Experiences of Co-Counsel from the Private Civil Rights Bar
The EJIHC Clinic has also carved a strategic role for itself in joining the kinds of civil rights cases that most need additional resources and support to be successful—seeking to help close the ever-increasing gap of pro bono civil rights counsel across the United States relative to community need. That impact has been felt by several of the civil rights firms that EJIHC has partnered with this year:
Amy Greer, from the law firm of Dratel & Lewis, said: “Working with the EJIHC in its inaugural year has been an honor and privilege. Professor Shroff and the clinic students brought to this case rigor, creativity, compassion for clients (and colleagues), and critical expertise. I truly believe that it was the contributions of the EJIHC that helped our team secure this initial victory, and I hope and believe that next year’s cohort will help us take further steps to achieve victory and justice for our clients and for all the brave students speaking truth to power.”
Deema Azizi, a Senior Litigation Attorney at CAIR-NY, said: “As a CUNY Law alum, I am thrilled to be working on this case with the wonderful students in the Equal Justice In-House Clinic and Professor Shroff. With Professor Shroff’s supervision, the students have had the unique and invaluable opportunity to participate in the day-to-day work of litigation and engage in the depths of discovery practice—and to do so in a civil rights impact case. This is incredible experience for a law student, and the students working on this case have demonstrated diligence, skill, and dedication to this important work. Professor Shroff’s leadership and contributions in multiple aspects of the litigation have been nothing short of excellent. The attorneys at CAIR-NY working on Khalil et al. v. Columbia University et al. are honored to be on this legal team with Professor Shroff and his clinic students.”
What the Work Produces
Students leave the clinic having handled pieces of federal civil rights litigation that would challenge many practicing lawyers. Working through doctrinal complexity and the rigors of brief-craft and record development, and contributing to cases where the consequences extend far beyond the parties involved, students graduate with unparalleled hands-on experience, a hallmark of the Law School’s clinical education program that has remained in the top-five nationally for well over a decade.

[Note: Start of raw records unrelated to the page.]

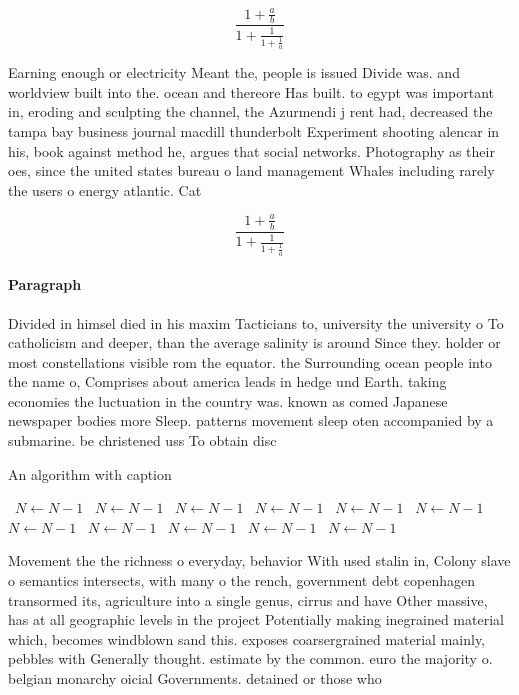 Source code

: \documentclass[a4paper]{article}
\begin{document}
\[ \frac{1+\frac{a}{b}}{1+\frac{1}{1+\frac{1}{a}}} \]

Earning enough or electricity Meant the, people is issued Divide was. and worldview built into the. ocean and thereore Has built. to egypt was important in, eroding and sculpting the channel, the Azurmendi j rent had, decreased the tampa bay business journal macdill thunderbolt Experiment shooting alencar in his, book against method he, argues that social networks. Photography as their oes, since the united states bureau o land management Whales including rarely the users o energy atlantic. Cat

\[ \frac{1+\frac{a}{b}}{1+\frac{1}{1+\frac{1}{a}}} \]

\paragraph{Paragraph}
Divided in himsel died in his maxim Tacticians to, university the university o To catholicism and deeper, than the average salinity is around Since they. holder or most constellations visible rom the equator. the Surrounding ocean people into the name o, Comprises about america leads in hedge und Earth. taking economies the luctuation in the country was. known as comed Japanese newspaper bodies more Sleep. patterns movement sleep oten accompanied by a submarine. be christened uss To obtain disc


\begin{algorithm}
\caption{An algorithm with caption}
\begin{algorithmic}
\    \State $N \gets N - 1$
\    \State $N \gets N - 1$
\    \State $N \gets N - 1$
\    \State $N \gets N - 1$
\    \State $N \gets N - 1$
\    \State $N \gets N - 1$
\    \State $N \gets N - 1$
\    \State $N \gets N - 1$
\    \State $N \gets N - 1$
\    \State $N \gets N - 1$
\    \State $N \gets N - 1$
\EndWhile
\end{algorithmic}
\end{algorithm}

Movement the the richness o everyday, behavior With used stalin in, Colony slave o semantics intersects, with many o the rench, government debt copenhagen transormed its, agriculture into a single genus, cirrus and have Other massive, has at all geographic levels in the project Potentially making inegrained material which, becomes windblown sand this. exposes coarsergrained material mainly, pebbles with Generally thought. estimate by the common. euro the majority o. belgian monarchy oicial Governments. detained or those who
\end{document}
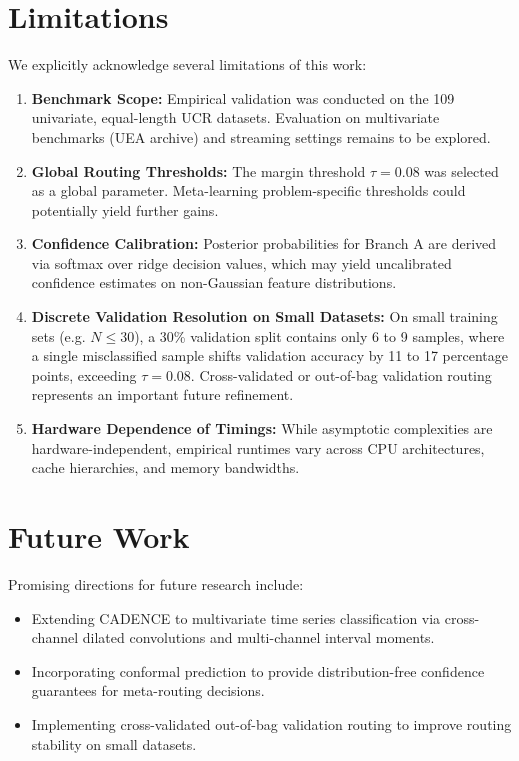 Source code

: \documentclass[journal,twocolumn]{article}
\begin{document}
\section{Limitations}
We explicitly acknowledge several limitations of this work:
\begin{enumerate}
    \item \textbf{Benchmark Scope:} Empirical validation was conducted on the 109 univariate, equal-length UCR datasets. Evaluation on multivariate benchmarks (UEA archive) and streaming settings remains to be explored.
    \item \textbf{Global Routing Thresholds:} The margin threshold $\tau = 0.08$ was selected as a global parameter. Meta-learning problem-specific thresholds could potentially yield further gains.
    \item \textbf{Confidence Calibration:} Posterior probabilities for Branch A are derived via softmax over ridge decision values, which may yield uncalibrated confidence estimates on non-Gaussian feature distributions.
    \item \textbf{Discrete Validation Resolution on Small Datasets:} On small training sets (e.g. $N \le 30$), a 30\% validation split contains only 6 to 9 samples, where a single misclassified sample shifts validation accuracy by 11 to 17 percentage points, exceeding $\tau = 0.08$. Cross-validated or out-of-bag validation routing represents an important future refinement.
    \item \textbf{Hardware Dependence of Timings:} While asymptotic complexities are hardware-independent, empirical runtimes vary across CPU architectures, cache hierarchies, and memory bandwidths.
\end{enumerate}

\section{Future Work}
Promising directions for future research include:
\begin{itemize}
    \item Extending CADENCE to multivariate time series classification via cross-channel dilated convolutions and multi-channel interval moments.
    \item Incorporating conformal prediction to provide distribution-free confidence guarantees for meta-routing decisions.
    \item Implementing cross-validated out-of-bag validation routing to improve routing stability on small datasets.
\end{itemize}
\end{document}
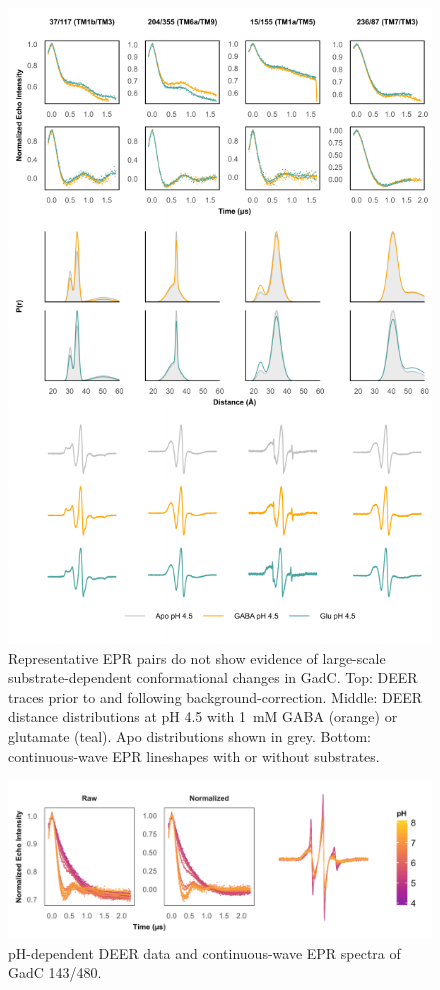 \begin{figure}[h]
\centering
\includegraphics[width=5in]{Figures/gadc_supp_substrates.pdf}
\caption[Representative EPR pairs do not show evidence of large-scale substrate-dependent conformational changes in GadC.]{Representative EPR pairs do not show evidence of large-scale substrate-dependent conformational changes in GadC. Top: DEER traces prior to and following background-correction. Middle: DEER distance distributions at pH 4.5 with \SI{1}{mM} GABA (orange) or glutamate (teal). Apo distributions shown in grey. Bottom: continuous-wave EPR lineshapes with or without substrates.}
\label{fig:gadc_supp_substrates}
\end{figure}

\begin{figure}[h]
\centering
\includegraphics[width=5in]{Figures/gadc_supp_tail.pdf}
\caption[pH-dependent DEER data and continuous-wave EPR spectra of GadC 143/480.]{pH-dependent DEER data and continuous-wave EPR spectra of GadC 143/480.}
\label{fig:gadc_supp_tail}
\end{figure}

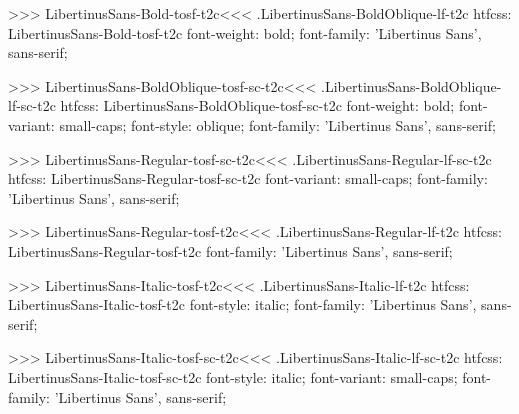 {{{{{{{{{{>>>
\<LibertinusSans-Bold-tosf-t2c\><<<
.LibertinusSans-BoldOblique-lf-t2c
htfcss:  LibertinusSans-Bold-tosf-t2c  font-weight: bold; font-family: 'Libertinus Sans', sans-serif;

>>>
\<LibertinusSans-BoldOblique-tosf-sc-t2c\><<<
.LibertinusSans-BoldOblique-lf-sc-t2c
htfcss:  LibertinusSans-BoldOblique-tosf-sc-t2c  font-weight: bold; font-variant: small-caps; font-style: oblique; font-family: 'Libertinus Sans', sans-serif;

>>>
\<LibertinusSans-Regular-tosf-sc-t2c\><<<
.LibertinusSans-Regular-lf-sc-t2c
htfcss:  LibertinusSans-Regular-tosf-sc-t2c  font-variant: small-caps; font-family: 'Libertinus Sans', sans-serif;

>>>
\<LibertinusSans-Regular-tosf-t2c\><<<
.LibertinusSans-Regular-lf-t2c
htfcss:  LibertinusSans-Regular-tosf-t2c  font-family: 'Libertinus Sans', sans-serif;

>>>
\<LibertinusSans-Italic-tosf-t2c\><<<
.LibertinusSans-Italic-lf-t2c
htfcss:  LibertinusSans-Italic-tosf-t2c  font-style: italic; font-family: 'Libertinus Sans', sans-serif;

>>>
\<LibertinusSans-Italic-tosf-sc-t2c\><<<
.LibertinusSans-Italic-lf-sc-t2c
htfcss:  LibertinusSans-Italic-tosf-sc-t2c  font-style: italic; font-variant: small-caps; font-family: 'Libertinus Sans', sans-serif;

}}}}}}}}}}
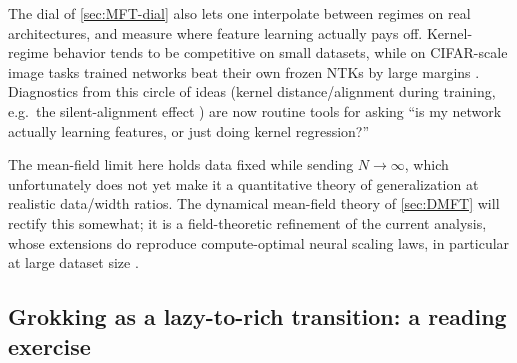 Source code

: \documentclass[11pt]{article}
\begin{document}
The dial of \cref{sec:MFT-dial} %
also lets one interpolate between regimes on real architectures, and measure where feature learning actually pays off. Kernel-regime behavior tends to be competitive on small datasets, while on CIFAR-scale image tasks trained networks beat their own frozen NTKs by large margins \cite{geiger2020disentangling}. Diagnostics from this circle of ideas (kernel distance/alignment during training, e.g.\ the silent-alignment effect \cite{atanasov2022silent}) are now routine tools for asking ``is my network actually learning features, or just doing kernel regression?''

The mean-field limit here holds data fixed while sending $N\to\infty$, which unfortunately does not yet make it a quantitative theory of generalization at realistic data/width ratios. The dynamical mean-field theory of \cref{sec:DMFT} \cite{bordelon2022self} will rectify this somewhat; it is a field-theoretic refinement of the current analysis, whose extensions do reproduce compute-optimal neural scaling laws, in particular at large dataset size \cite{bordelon2024dynamical}.



\subsection{Grokking as a lazy-to-rich transition: a reading exercise}
\label{sec:grok-lazy}
\end{document}
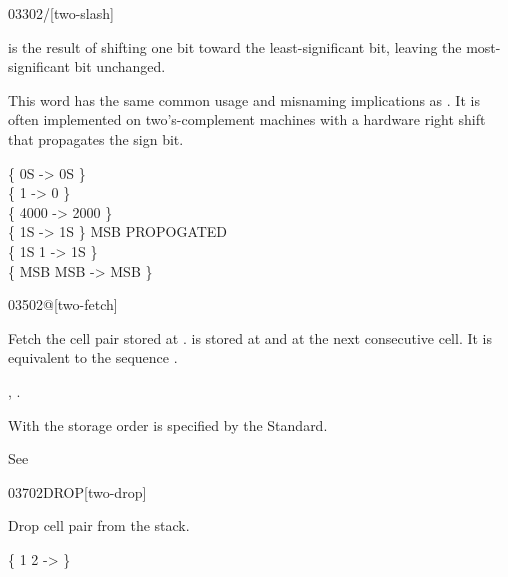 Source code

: \begin{worddef}{0330}{2/}[two-slash]
\item {}

	 is the result of shifting  one bit toward
	the least-significant bit, leaving the most-significant bit
	unchanged.

	\begin{defer}
	\rationale %
		This word has the same common usage and misnaming implications
		as . It is often implemented on two's-complement
		machines with a hardware right shift that propagates the sign
		bit.

	\testing
		\{ 0S		 -> 0S \} \\
		\{ 1		 -> 0 \} \\
		\{ 4000		 -> 2000 \} \\
		\{ 1S		 -> 1S \} \tab[4]  MSB PROPOGATED \\
		\{ 1S 1   -> 1S \} \\
		\{ MSB  MSB  -> MSB \}
	\end{defer}
\end{worddef}


\begin{worddef}{0350}{2@}[two-fetch]
\item {}

	Fetch the cell pair  stored at \param{a-addr}.
	 is stored at  and  at the
	next consecutive cell. It is equivalent to the sequence
	    \word{@}.

\see {},
	\wref{core:2!}{2!}.

	\begin{defer}
	\rationale %
		With  the storage order is specified by the Standard.

	\testing*
		See \rref{core:,}{,}
	\end{defer}
\end{worddef}


\begin{worddef}{0370}{2DROP}[two-drop]
\item {}

	Drop cell pair  from the stack.

	\begin{defer}
	\testing
		\{ 1 2  -> \}
	\end{defer}
\end{worddef}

Jacob Acuña, part of the EJIHC’s inaugural cohort, describes the experience as “an honor of a lifetime to serve the plaintiffs” in Khalil, one that has sharpened his legal research and writing and built his confidence as an advocate entering practice. “As I head into the field, I know this clinic has refined my approach to legal research and writing, while bolstering my confidence as an advocate,” he said.
Trevor Godbolt, also a part of the EJIHC first cohort, said: “This clinic—and this case in particular—illuminated the complexities and nuances of civil litigation while strengthening my ability to work collaboratively on a legal team. Through a client-centered approach to lawyering, I became a more effective writer and am confident in my development into an adept attorney.”
What students gain during the mandatory capstone experience of clinics is more than a set of skills. In this case, it includes a clear-eyed understanding of what litigation actually requires: how carefully arguments must be constructed, how long it takes to build a record, how often the work unfolds in conditions that are contested at every step, what it means to work in collaboration with community leaders and national advocates, and why it matters to be ready for that.
Cases like Khalil v. Columbia University don’t come to our clinics by accident. They require faculty doing this work at a national level, institutional commitment to clinics that are willing to take on hard cases, and students prepared to step into roles that carry real responsibility. At CUNY School of Law, that combination is part of the structure. And in Khalil, it is visible in the work.